"""
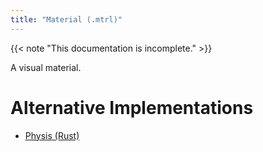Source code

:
 ```yaml
---
title: "Material (.mtrl)"
---
```


{{< note "This documentation is incomplete." >}}

A visual material.

# Alternative Implementations

* [Physis (Rust)](https://github.com/redstrate/physis/blob/main/src/mtrl.rs)
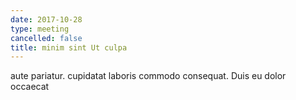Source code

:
 ```yaml
---
date: 2017-10-28
type: meeting
cancelled: false
title: minim sint Ut culpa
---
```

aute pariatur. cupidatat laboris commodo consequat. Duis eu dolor occaecat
"""
TASK INSTRUCTIONS
Copy the lines from the entries above in which the word "title" appears.

EXERCISE SOLUTION
title: "Material (.mtrl)"
title: minim sint Ut culpa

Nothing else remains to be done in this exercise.